- _Problem requirements_
Write out each line of the entries below that holds the word "nghệ".

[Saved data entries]
------------------------------------

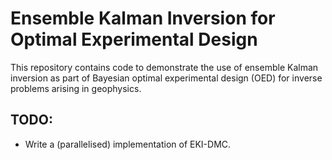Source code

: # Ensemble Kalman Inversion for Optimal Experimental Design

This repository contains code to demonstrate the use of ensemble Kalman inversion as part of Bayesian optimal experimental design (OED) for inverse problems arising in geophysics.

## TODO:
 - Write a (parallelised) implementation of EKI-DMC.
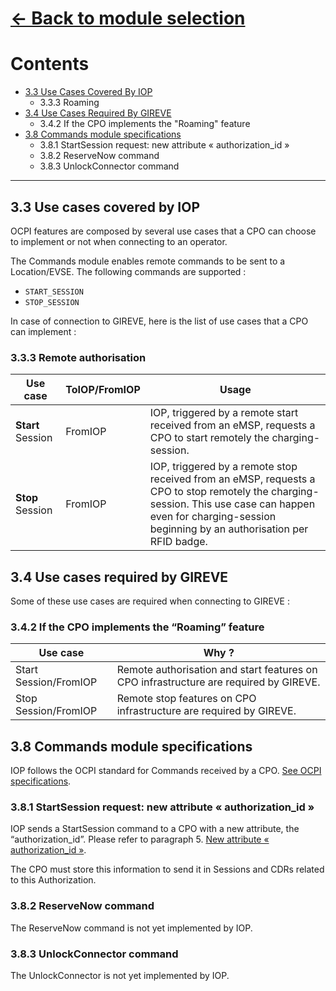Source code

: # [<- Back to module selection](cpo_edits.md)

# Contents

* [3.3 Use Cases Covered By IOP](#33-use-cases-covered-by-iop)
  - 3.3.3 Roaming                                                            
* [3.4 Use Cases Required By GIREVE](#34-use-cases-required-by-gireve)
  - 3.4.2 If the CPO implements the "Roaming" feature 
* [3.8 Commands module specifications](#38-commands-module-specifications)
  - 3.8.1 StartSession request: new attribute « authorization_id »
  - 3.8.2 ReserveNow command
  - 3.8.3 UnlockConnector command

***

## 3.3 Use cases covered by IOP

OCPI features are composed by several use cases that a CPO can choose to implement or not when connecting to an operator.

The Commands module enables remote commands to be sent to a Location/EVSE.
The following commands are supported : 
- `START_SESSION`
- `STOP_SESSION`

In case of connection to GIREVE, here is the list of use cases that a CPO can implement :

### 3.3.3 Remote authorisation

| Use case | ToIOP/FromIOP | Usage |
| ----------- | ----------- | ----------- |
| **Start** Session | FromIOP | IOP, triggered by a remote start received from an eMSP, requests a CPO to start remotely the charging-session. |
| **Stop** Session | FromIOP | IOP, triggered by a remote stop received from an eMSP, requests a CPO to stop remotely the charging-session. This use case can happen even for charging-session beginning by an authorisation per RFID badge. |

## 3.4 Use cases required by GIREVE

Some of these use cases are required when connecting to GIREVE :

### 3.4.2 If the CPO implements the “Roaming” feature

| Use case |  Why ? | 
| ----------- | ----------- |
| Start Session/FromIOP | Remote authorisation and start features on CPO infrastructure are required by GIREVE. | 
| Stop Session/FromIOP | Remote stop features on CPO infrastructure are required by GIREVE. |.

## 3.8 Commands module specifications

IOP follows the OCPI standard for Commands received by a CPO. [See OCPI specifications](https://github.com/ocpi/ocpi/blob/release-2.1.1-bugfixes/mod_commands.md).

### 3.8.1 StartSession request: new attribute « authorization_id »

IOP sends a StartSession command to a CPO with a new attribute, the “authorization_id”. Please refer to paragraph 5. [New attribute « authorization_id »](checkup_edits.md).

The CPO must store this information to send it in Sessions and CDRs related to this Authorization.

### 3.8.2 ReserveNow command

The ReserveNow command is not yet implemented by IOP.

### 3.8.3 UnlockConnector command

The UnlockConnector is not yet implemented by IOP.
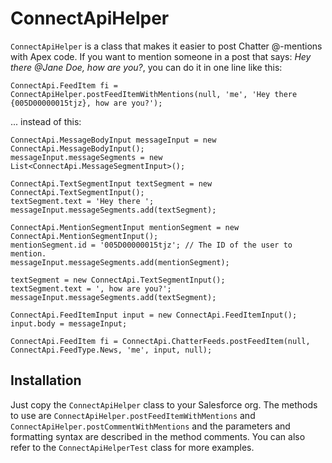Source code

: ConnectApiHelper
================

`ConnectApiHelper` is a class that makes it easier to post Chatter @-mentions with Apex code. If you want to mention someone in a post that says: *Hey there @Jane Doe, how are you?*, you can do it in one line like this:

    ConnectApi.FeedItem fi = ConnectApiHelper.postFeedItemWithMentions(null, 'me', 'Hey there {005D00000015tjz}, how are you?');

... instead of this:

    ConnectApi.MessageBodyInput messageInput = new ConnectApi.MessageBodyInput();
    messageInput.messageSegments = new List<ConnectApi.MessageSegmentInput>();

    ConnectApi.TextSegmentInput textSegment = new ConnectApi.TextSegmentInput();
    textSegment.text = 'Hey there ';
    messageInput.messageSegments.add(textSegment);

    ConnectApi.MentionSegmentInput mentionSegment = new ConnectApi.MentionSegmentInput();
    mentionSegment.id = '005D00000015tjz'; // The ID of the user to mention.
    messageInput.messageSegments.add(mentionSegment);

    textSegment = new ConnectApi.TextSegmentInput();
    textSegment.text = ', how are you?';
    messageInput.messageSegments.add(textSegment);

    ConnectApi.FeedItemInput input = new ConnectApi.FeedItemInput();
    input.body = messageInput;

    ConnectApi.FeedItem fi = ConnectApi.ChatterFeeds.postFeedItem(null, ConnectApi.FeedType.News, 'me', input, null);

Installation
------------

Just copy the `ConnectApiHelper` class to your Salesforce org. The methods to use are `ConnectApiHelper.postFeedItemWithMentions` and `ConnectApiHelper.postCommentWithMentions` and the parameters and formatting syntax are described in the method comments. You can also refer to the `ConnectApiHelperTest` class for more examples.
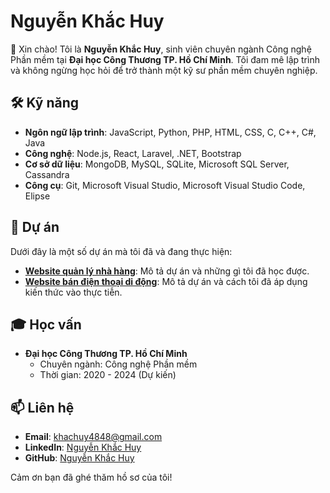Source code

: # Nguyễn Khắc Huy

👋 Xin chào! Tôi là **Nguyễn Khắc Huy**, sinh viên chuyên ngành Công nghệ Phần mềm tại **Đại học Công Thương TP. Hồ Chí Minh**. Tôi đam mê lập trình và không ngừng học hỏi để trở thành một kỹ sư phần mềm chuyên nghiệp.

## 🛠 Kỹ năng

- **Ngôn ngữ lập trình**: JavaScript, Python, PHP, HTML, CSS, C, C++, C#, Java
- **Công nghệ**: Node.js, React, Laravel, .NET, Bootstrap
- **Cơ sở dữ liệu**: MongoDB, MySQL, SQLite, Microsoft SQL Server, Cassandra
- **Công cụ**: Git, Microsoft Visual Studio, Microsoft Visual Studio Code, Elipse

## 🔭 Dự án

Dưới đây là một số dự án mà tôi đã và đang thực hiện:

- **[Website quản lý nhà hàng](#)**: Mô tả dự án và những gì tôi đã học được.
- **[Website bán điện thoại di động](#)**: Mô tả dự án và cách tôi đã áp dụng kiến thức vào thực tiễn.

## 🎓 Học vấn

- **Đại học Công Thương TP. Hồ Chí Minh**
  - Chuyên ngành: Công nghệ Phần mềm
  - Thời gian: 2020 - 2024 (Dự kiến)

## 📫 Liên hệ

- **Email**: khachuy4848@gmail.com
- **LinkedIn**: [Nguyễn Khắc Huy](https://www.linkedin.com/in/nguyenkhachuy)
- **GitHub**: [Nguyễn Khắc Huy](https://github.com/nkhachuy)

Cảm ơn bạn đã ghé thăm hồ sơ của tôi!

------------------------------------

- _Output of the exercise_
👋 Xin chào! Tôi là **Nguyễn Khắc Huy**, sinh viên chuyên ngành Công nghệ Phần mềm tại **Đại học Công Thương TP. Hồ Chí Minh**. Tôi đam mê lập trình và không ngừng học hỏi để trở thành một kỹ sư phần mềm chuyên nghiệp.
- **Công nghệ**: Node.js, React, Laravel, .NET, Bootstrap
  - Chuyên ngành: Công nghệ Phần mềm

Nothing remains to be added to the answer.